後世の秀吉人気に影を落とした?
敗将が仮に勇敢で清廉な吉川経家でなかったなら、秀吉の鳥取城攻めは凄惨な印象がさらに強まり、後世の秀吉人気に影を落としたかもしれません。
経家は肖像が残っておらず、鳥取市武道館裏にある銅像は、経家の流れを汲むといわれる先代の三遊亭圓楽さんの顔をモデルにしたと聞きましたが……。
【鳥取城】(別名・久松城、きゅうしょうじょう)
因幡守護の山名誠通(やまなのぶみち)が天文14(1545)年に築城したと伝わる。天正8(1580)年、織田信長の命を受けた羽柴秀吉が山名豊国を攻める(第一次鳥取城攻め)と、豊国は3カ月の籠城の後、降参。代わって毛利一門の吉川経家が大将となり、籠城して秀吉に徹底抗戦。これが世に言う、鳥取城の飢え殺し(かつえごろし=第二次鳥取城攻め)だ。城内の兵士は飢餓で壁を食べたという記録も残る。
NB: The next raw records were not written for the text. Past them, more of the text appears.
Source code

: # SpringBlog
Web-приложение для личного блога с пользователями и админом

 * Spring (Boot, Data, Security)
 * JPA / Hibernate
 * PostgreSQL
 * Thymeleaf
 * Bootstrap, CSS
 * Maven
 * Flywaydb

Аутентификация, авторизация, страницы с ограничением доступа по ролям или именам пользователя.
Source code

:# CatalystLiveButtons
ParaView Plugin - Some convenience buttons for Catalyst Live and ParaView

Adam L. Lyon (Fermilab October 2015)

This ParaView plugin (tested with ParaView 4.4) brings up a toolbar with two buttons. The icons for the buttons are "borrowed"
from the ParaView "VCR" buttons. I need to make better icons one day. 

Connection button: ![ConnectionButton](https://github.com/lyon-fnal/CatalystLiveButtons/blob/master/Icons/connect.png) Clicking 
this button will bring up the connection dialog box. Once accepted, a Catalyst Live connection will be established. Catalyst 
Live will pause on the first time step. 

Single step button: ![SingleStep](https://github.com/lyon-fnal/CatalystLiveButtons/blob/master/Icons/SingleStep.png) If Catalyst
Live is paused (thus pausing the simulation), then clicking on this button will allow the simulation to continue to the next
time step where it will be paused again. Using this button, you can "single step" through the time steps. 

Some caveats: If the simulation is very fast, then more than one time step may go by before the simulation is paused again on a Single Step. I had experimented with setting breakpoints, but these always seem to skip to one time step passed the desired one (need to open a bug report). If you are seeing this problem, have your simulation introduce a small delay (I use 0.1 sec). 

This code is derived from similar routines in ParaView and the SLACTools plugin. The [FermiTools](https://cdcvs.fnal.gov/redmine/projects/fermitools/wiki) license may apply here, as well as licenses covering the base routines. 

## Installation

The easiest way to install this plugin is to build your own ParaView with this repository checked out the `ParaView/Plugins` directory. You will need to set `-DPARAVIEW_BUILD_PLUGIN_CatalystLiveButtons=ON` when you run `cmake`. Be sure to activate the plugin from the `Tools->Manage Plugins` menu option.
関ヶ原の合戦の後、池田氏が入り、32万5000石の城下町として鳥取は栄えた。
住所:鳥取市東町2
電話:0857-26-0756(鳥取市観光コンベンション協会)
【吉川経家】
きっかわ・つねいえ。1547~1581年。毛利家の家臣・吉川家の分家である石見吉川家に生まれる。織田信長の命を受けた羽柴秀吉が鳥取城に迫ると吉川経家は因州600石の領地を約束され鳥取城に入城。経家は首桶持参だったという。4000人の兵で4カ月籠城するも、秀吉軍2万が包囲、兵糧攻めを受け、落城。秀吉は経家の命を許したが、経家は拒否し、城兵の命を助けるという約束を取り付け、やせ衰えた姿ながらも見事に切腹したという。信長のもとに首が届けられると秀吉が「哀れなる義士かな」と死を惜しんだと伝わる。
松平定知 (まつだいら・さだとも)
1944年、東京都生まれ。元NHK理事待遇アナウンサー。ニュース畑を十五年。そのほか「連想ゲーム」や「その時歴史が動いた」、「シリーズ世界遺産100」など。「NHKスペシャル」はキャスターやナレーションで100本以上担当。近年はTBSの「下町ロケット」のナレーションも。現在京都造形芸術大学教授、國學院大学客員教授。歴史に関する著書多数。徳川家康の異父弟である松平定勝が祖となる松平伊予松山藩久松松平家分家旗本の末裔でもある。